Directions: Within the records below, reproduce without change the lines from the line that has "## Description du projet" through the line that has "tests d'appel réseau.", and only those.

Provided data:
────
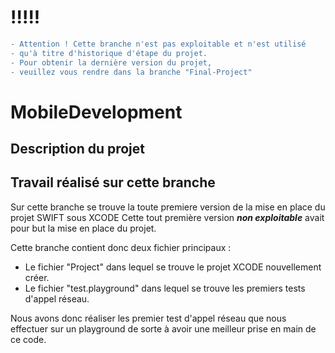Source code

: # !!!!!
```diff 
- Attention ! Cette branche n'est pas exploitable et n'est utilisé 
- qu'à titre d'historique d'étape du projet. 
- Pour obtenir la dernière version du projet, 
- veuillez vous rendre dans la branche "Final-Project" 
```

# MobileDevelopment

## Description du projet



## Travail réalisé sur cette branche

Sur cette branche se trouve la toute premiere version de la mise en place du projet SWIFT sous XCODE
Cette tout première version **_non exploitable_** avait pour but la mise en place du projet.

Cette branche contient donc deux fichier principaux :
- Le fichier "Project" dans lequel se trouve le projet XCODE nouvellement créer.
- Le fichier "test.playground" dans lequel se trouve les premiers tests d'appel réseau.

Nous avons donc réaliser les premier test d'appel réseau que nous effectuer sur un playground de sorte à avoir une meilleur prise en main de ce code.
────
Written answer:
## Description du projet



## Travail réalisé sur cette branche

Sur cette branche se trouve la toute premiere version de la mise en place du projet SWIFT sous XCODE
Cette tout première version **_non exploitable_** avait pour but la mise en place du projet.

Cette branche contient donc deux fichier principaux :
- Le fichier "Project" dans lequel se trouve le projet XCODE nouvellement créer.
- Le fichier "test.playground" dans lequel se trouve les premiers tests d'appel réseau.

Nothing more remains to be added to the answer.